DIRECTIONS = Lines from the entries below that hold "white" form the answer; copy all of them.

GIVEN RECORDS =

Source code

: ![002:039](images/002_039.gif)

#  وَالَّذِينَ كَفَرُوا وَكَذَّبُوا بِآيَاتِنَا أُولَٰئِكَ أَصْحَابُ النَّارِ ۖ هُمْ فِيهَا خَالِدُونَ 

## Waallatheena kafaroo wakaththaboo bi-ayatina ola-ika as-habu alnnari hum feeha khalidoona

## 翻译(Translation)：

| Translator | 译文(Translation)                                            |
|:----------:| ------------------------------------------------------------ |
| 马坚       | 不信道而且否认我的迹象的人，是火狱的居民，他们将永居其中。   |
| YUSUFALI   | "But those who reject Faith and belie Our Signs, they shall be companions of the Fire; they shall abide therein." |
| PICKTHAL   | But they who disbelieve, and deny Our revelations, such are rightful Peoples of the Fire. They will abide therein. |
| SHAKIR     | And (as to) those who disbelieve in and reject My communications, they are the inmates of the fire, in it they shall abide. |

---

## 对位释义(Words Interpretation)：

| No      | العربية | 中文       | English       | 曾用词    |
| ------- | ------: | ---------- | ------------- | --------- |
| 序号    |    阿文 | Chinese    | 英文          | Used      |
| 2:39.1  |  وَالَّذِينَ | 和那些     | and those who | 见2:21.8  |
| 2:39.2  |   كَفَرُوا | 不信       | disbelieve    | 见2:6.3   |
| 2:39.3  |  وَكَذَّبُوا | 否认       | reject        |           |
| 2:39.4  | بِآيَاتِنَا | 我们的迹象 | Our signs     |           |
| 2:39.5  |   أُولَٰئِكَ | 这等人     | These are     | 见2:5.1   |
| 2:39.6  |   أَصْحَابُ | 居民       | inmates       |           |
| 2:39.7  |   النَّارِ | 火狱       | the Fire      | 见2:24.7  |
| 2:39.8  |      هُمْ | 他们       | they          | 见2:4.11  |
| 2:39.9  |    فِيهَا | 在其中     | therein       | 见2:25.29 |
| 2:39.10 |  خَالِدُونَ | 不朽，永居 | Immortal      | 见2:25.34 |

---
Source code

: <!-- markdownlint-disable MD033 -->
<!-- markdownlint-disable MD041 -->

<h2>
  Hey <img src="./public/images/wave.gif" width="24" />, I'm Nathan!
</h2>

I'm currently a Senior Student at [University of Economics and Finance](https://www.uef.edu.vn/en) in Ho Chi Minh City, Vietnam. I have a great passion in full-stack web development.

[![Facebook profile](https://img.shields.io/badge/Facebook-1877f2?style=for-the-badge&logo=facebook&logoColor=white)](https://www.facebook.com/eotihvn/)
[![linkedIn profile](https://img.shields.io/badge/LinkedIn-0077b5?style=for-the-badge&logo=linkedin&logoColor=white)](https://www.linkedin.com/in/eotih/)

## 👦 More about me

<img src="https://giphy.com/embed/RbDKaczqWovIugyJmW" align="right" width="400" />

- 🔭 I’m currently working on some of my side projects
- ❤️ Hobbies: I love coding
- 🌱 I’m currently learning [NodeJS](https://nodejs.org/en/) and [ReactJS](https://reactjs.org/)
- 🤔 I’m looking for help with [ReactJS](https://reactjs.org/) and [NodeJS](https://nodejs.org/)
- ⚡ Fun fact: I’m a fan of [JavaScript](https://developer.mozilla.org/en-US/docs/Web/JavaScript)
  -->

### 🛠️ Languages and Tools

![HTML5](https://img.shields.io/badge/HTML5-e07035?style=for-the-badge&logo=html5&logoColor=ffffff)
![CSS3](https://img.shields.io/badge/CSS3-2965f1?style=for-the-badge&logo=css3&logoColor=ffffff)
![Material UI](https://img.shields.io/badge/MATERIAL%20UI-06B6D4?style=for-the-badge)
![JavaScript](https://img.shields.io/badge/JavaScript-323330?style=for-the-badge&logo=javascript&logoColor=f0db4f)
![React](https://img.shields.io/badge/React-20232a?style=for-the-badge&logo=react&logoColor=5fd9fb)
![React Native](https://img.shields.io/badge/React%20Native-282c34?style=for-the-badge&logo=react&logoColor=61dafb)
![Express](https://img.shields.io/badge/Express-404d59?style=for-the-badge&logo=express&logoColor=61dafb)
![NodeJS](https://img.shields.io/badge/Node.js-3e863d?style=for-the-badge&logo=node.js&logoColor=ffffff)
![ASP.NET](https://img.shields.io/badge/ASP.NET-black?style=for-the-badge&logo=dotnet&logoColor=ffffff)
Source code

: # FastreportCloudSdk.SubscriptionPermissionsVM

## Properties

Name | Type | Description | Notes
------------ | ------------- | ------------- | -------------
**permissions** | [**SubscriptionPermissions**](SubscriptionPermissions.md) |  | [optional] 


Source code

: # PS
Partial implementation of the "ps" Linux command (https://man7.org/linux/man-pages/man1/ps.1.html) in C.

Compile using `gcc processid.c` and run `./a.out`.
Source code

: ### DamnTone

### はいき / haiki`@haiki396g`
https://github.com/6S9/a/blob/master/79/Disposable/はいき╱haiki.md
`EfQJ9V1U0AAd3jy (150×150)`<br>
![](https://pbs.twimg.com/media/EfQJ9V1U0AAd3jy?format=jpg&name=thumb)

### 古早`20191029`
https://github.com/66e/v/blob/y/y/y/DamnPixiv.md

SOLUTION FOR THIS EXERCISE =
[![Facebook profile](https://img.shields.io/badge/Facebook-1877f2?style=for-the-badge&logo=facebook&logoColor=white)](https://www.facebook.com/eotihvn/)
[![linkedIn profile](https://img.shields.io/badge/LinkedIn-0077b5?style=for-the-badge&logo=linkedin&logoColor=white)](https://www.linkedin.com/in/eotih/)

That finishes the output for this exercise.